# How much should chicken weigh to butcher?



## PD-Riverman (May 24, 2007)

I am talking about a Young RIR rooster. Have any of you just weighed if it to see it was "Time"? I have read that you can just pick it up and feel it to see if it is "time". Being new at this----might not get that right. 

These roosters were given to me yesterday along with some pullets. Do not need to feed the roosters but they are still young(about as tall as a laying RR hen just alot lighter.

I like fried chicken----is this possible or would they be to tough?

How long do you let them sit in the fridge before you freeze them for fryers?

Thanks


----------



## oregon woodsmok (Dec 19, 2010)

I have no idea what an RR chicken is, but any dual purpose breed will be slower growing and 5-6 months until butchering age. A chicken is never too old to butcher. You just change your cooking methods as they get older.

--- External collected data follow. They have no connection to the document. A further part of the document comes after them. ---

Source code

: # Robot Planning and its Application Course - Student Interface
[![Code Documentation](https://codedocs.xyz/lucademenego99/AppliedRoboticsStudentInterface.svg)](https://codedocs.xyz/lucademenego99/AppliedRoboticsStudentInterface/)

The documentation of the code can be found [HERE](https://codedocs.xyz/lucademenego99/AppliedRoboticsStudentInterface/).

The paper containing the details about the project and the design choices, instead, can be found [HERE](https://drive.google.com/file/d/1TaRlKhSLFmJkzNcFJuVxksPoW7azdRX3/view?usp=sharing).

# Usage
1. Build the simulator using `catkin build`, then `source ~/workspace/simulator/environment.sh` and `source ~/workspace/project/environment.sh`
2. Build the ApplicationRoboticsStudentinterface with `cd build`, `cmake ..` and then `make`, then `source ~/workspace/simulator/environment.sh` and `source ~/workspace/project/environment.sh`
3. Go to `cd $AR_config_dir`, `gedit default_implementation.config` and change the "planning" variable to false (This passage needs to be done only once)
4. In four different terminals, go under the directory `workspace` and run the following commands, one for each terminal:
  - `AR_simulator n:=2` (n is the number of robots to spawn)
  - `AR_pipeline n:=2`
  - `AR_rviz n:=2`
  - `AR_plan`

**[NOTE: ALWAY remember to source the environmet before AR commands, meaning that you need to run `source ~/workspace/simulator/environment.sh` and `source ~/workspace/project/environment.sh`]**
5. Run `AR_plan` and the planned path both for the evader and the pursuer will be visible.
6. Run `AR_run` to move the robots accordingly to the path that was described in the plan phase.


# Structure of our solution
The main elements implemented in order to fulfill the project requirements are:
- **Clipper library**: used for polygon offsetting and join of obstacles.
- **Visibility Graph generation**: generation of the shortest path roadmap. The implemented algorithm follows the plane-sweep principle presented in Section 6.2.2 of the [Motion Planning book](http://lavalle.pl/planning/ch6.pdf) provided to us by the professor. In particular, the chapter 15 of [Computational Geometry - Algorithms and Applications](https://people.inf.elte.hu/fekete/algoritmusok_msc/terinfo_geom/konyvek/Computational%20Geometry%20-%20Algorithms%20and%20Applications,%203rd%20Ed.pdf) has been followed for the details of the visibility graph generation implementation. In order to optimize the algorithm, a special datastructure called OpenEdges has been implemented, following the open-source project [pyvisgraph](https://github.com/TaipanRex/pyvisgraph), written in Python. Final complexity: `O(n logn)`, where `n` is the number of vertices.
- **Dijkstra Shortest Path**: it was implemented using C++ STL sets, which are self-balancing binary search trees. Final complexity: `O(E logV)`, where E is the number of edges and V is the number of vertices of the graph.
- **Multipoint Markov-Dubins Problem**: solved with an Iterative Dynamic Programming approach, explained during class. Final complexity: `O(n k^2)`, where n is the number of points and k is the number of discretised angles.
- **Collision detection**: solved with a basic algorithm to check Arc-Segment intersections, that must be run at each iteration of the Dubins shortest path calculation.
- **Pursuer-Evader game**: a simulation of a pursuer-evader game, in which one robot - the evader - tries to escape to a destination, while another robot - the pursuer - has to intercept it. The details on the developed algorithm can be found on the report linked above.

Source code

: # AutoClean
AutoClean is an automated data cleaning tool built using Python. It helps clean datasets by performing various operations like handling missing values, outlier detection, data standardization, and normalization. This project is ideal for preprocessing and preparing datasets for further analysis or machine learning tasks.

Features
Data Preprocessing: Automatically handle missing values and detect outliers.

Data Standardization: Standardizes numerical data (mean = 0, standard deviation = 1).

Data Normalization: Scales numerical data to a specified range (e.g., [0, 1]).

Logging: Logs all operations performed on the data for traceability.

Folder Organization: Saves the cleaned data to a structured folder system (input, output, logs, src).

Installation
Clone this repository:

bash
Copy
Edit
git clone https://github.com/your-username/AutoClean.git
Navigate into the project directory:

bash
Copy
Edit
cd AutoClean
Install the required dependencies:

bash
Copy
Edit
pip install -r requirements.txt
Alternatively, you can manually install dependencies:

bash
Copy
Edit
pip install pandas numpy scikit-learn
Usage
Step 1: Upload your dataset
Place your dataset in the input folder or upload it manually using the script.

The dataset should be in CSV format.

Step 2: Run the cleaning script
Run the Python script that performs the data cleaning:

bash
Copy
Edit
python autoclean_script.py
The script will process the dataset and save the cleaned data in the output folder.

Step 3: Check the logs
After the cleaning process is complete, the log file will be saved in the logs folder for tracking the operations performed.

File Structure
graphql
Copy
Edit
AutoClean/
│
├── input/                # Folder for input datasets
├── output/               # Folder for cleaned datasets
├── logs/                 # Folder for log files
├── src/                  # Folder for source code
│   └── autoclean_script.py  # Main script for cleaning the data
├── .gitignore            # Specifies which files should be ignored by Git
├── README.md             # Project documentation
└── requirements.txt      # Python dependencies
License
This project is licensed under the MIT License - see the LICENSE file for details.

If you want tender fried chicken, you'll do better with the various hybrids that are ready to butcher at 8-10 weeks of age.


----------



## oregon woodsmok (Dec 19, 2010)

They sit in the fridge until rigor mortis passes. When you can wiggle the legs easily, they are ready to be packaged and frozen.


----------



## Guest (Sep 12, 2011)

I have butchered cockerals that weren't any bigger than pigeons. There isn't really an age limit, but normally a dual purpose breed is butchered by 6 months so it won't be as tough as shoe leather.


----------



## eclipchic (Oct 24, 2010)

around 16- 20 weeks and 4-5 lbs live is what we go for. We had quite the mix of birds this year and all dual purpose breeds and for the most of them, they needed to be at least 16 weeks. Some we let go to 20 weeks and they were much better looking, meatier birds then.

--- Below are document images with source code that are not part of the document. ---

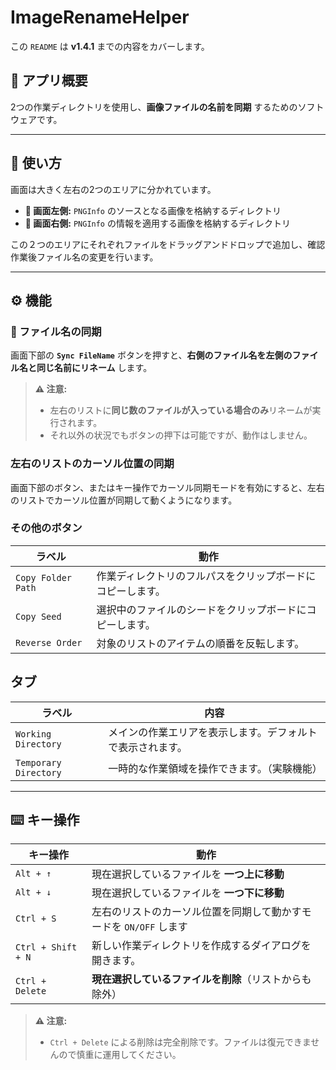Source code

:# ImageRenameHelper

この `README` は **v1.4.1** までの内容をカバーします。

## 📝 アプリ概要

2つの作業ディレクトリを使用し、**画像ファイルの名前を同期** するためのソフトウェアです。

---

## 📌 使い方

画面は大きく左右の2つのエリアに分かれています。

- **📂 画面左側:** `PNGInfo` のソースとなる画像を格納するディレクトリ
- **📂 画面右側:** `PNGInfo` の情報を適用する画像を格納するディレクトリ

この２つのエリアにそれぞれファイルをドラッグアンドドロップで追加し、確認作業後ファイル名の変更を行います。

---

## ⚙️ 機能

### 🔄 ファイル名の同期

画面下部の **`Sync FileName`** ボタンを押すと、**右側のファイル名を左側のファイル名と同じ名前にリネーム** します。

> **⚠️ 注意:**
> - 左右のリストに**同じ数のファイルが入っている場合のみ**リネームが実行されます。
> - それ以外の状況でもボタンの押下は可能ですが、動作はしません。

### 左右のリストのカーソル位置の同期

画面下部のボタン、またはキー操作でカーソル同期モードを有効にすると、左右のリストでカーソル位置が同期して動くようになります。

### その他のボタン

| ラベル                    | 動作                            |
|------------------------|-------------------------------|
| `Copy Folder Path`     | 作業ディレクトリのフルパスをクリップボードにコピーします。 |
| `Copy Seed`            | 選択中のファイルのシードをクリップボードにコピーします。  |
| `Reverse Order`        | 対象のリストのアイテムの順番を反転します。         |

## タブ

| ラベル                   | 内容                            |
|-----------------------|-------------------------------|
| `Working Directory`   | メインの作業エリアを表示します。デフォルトで表示されます。 |
| `Temporary Directory` | 一時的な作業領域を操作できます。（実験機能）        |

---

## ⌨️ キー操作

| キー操作               | 動作                                     |
|--------------------|----------------------------------------|
| `Alt + ↑`          | 現在選択しているファイルを **一つ上に移動**               |
| `Alt + ↓`          | 現在選択しているファイルを **一つ下に移動**               |
| `Ctrl + S`         | 左右のリストのカーソル位置を同期して動かすモードを `ON/OFF` します |
| `Ctrl + Shift + N` | 新しい作業ディレクトリを作成するダイアログを開きます。            |
| `Ctrl + Delete`    | **現在選択しているファイルを削除**（リストからも除外）          |

> **⚠️ 注意:**
> - `Ctrl + Delete` による削除は完全削除です。ファイルは復元できませんので慎重に運用してください。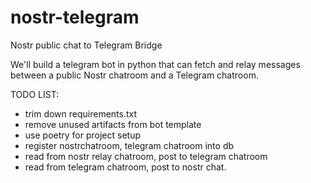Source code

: # nostr-telegram
Nostr public chat to Telegram Bridge

We'll build a telegram bot in python
that can fetch and relay messages between a public Nostr chatroom and a Telegram chatroom. 

TODO LIST: 
- trim down requirements.txt
- remove unused artifacts from bot template
- use poetry for project setup
- register nostrchatroom, telegram chatroom into db
- read from nostr relay chatroom, post to telegram chatroom
- read from telegram chatroom, post to nostr chat. 

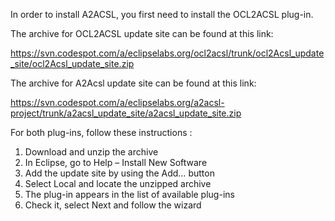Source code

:In order to install A2ACSL, you first need to install the OCL2ACSL plug-in.

The archive for OCL2ACSL update site can be found at this link:

https://svn.codespot.com/a/eclipselabs.org/ocl2acsl/trunk/ocl2Acsl_update_site/ocl2Acsl_update_site.zip

The archive for A2Acsl update site can be found at this link:

https://svn.codespot.com/a/eclipselabs.org/a2acsl-project/trunk/a2acsl_update_site/a2acsl_update_site.zip

For both plug-ins, follow these instructions :
  1. Download and unzip the archive
  1. In Eclipse, go to Help – Install New Software
  1. Add the update site by using the Add… button
  1. Select Local and locate the unzipped archive
  1. The plug-in appears in the list of available plug-ins
  1. Check it, select Next and follow the wizard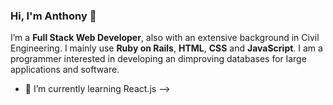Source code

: ### Hi, I'm Anthony 👋

I’m a **Full Stack Web Developer**, also with an extensive background in Civil Engineering. I mainly use **Ruby on Rails**, **HTML**, **CSS** and **JavaScript**. I am a programmer interested in developing an dimproving databases for large applications and software.

- 🌱 I’m currently learning React.js
-->
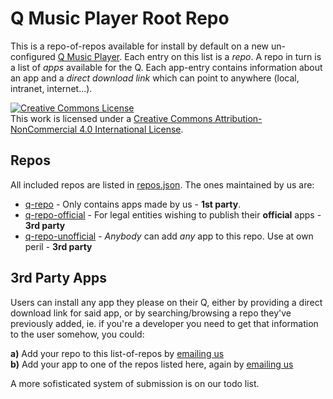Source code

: # Q Music Player Root Repo
This is a repo-of-repos available for install by default on a new un-configured <a href="https://qmusicplayer.com" target="_blank">Q Music Player</a>. Each entry on this list is a *repo*. A repo in turn is a list of *apps* available for the Q. Each app-entry contains information about an app and a *direct download link* which can point to anywhere (local, intranet, internet...). 

<a rel="license" href="http://creativecommons.org/licenses/by-nc/4.0/"><img alt="Creative Commons License" style="border-width:0" src="https://i.creativecommons.org/l/by-nc/4.0/88x31.png" /></a><br />This work is licensed under a <a rel="license" href="http://creativecommons.org/licenses/by-nc/4.0/">Creative Commons Attribution-NonCommercial 4.0 International License</a>.

## Repos
All included repos are listed in [repos.json](./repos.json). The ones maintained by us are:
 * [q-repo](https://github.com/plundell/q-repo) - Only contains apps made by us - **1st party**.
 * [q-repo-official](https://github.com/plundell/q-repo-official) - For legal entities wishing to publish their **official** apps - **3rd party**
 * [q-repo-unofficial](https://github.com/plundell/q-repo-unofficial) - *Anybody* can add *any* app to this repo. Use at own peril - **3rd party**


## 3rd Party Apps
Users can install any app they please on their Q, either by providing a direct download link for said app, or by searching/browsing a repo they've previously added, ie. if you're a developer you need to get that information to the user somehow, you could:

**a)** Add your repo to this list-of-repos by [emailing us](mailto:qmusicplayer@protonmail.com)  
**b)** Add your app to one of the repos listed here, again by [emailing us](mailto:qmusicplayer@protonmail.com)

A more sofisticated system of submission is on our todo list.


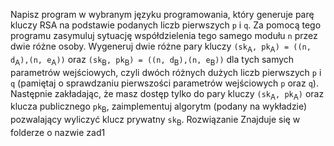 Napisz program w wybranym języku programowania, który generuje parę kluczy RSA na podstawie podanych liczb pierwszych `p` i `q`. Za pomocą tego programu zasymuluj sytuację współdzielenia tego samego modułu `n` przez dwie różne osoby. Wygeneruj dwie różne pary kluczy `(sk`<sub>A</sub>`, pk`<sub>A</sub>`) = ((n, d`<sub>A</sub>`),(n, e`<sub>A</sub>`))` oraz `(sk`<sub>B</sub>`, pk`<sub>B</sub>`) = ((n, d`<sub>B</sub>`),(n, e`<sub>B</sub>`))` dla tych samych parametrów wejściowych, czyli dwóch różnych dużych liczb pierwszych `p` i `q` (pamiętaj o sprawdzaniu pierwszości parametrów wejściowych `p` oraz `q`). Następnie zakładając, że masz dostęp tylko do pary kluczy `(sk`<sub>A</sub>`, pk`<sub>A</sub>`)` oraz klucza publicznego `pk`<sub>B</sub>, zaimplementuj algorytm (podany na wykładzie) pozwalający wyliczyć klucz prywatny `sk`<sub>B</sub>.
	Rozwiązanie Znajduje się w folderze o nazwie zad1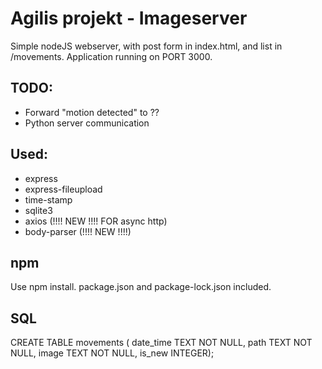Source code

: 
# Agilis projekt - Imageserver

Simple nodeJS webserver, with post form in index.html, and list in /movements.
Application running on PORT 3000.

## TODO:
- Forward "motion detected" to ??
- Python server communication
## Used:

- express
- express-fileupload
- time-stamp
- sqlite3
- axios (!!!! NEW !!!! FOR async http)
- body-parser (!!!! NEW !!!!)

## npm

Use npm install.
package.json and package-lock.json included.

## SQL
CREATE TABLE movements ( date_time TEXT NOT NULL,
path TEXT NOT NULL,
image TEXT NOT NULL,
is_new INTEGER);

one of the breeds we had was RIR


----------



## PD-Riverman (May 24, 2007)

Sorry, left out the "I" in the "RR" on the chicken type. They are RIR. These were given to me and there are chickens ages ranging from 3 days old to laying about 40 of them plus he has some more---mainly roosters he wants to give me. He liked hatching out eggs in the incubators, sold some, now he is getting out the chicken business. So I was thinking------take them and butcher some, but having little experience in butchering is why I ask all these questions. I have butchered many chickens when I was a young boy but the process was handled by my Mother and I just did as I was told so I do not know how she cooked it. I butchered 5 about 25 years ago, throwed them in a pot and boiled them(no pressure canner) and boiled them for hours and they were so tuff that I ended up giving them to my dog and he used them as a chewey. Dont think the dog ever did eat one of them. These are young but I just do not know the best way to process them. Thanks for your help.


----------



## adamtheha (Mar 14, 2007)

A rooster will start to reach it's sexual maturity at 16 weeks, so if you butcher at 14-15 weeks, you will hopefully still have a relatively tender chicken. It should be at least 4-5 lbs by then. Most of my roosters are 2.7 lbs, at 9.5 weeks. The hens you can keep them quite a bit longer before they aren't "broilers" anymore. Most dual purpose will top out at 7 lbs within 5-7 months, but I would get them before that time.


----------



## PD-Riverman (May 24, 2007)

Their age is the problem----I have no Idea how old they are because this guy had every age mixed. I can guess, but felt weighing them would be better, but then again not sure about that. Thanks



adamtheha said:


> A rooster will start to reach it's sexual maturity at 16 weeks, so if you butcher at 14-15 weeks, you will hopefully still have a relatively tender chicken. It should be at least 4-5 lbs by then. Most of my roosters are 2.7 lbs, at 9.5 weeks. The hens you can keep them quite a bit longer before they aren't "broilers" anymore. Most dual purpose will top out at 7 lbs within 5-7 months, but I would get them before that time.


----------



## BlackWillowFarm (Mar 24, 2008)

Look at the spurs on the roosters. Longer spurs means older birds. Most young roos won't have much more than a nub or a really short little spur. Some of my year old or older roos had spurs an inch long.


----------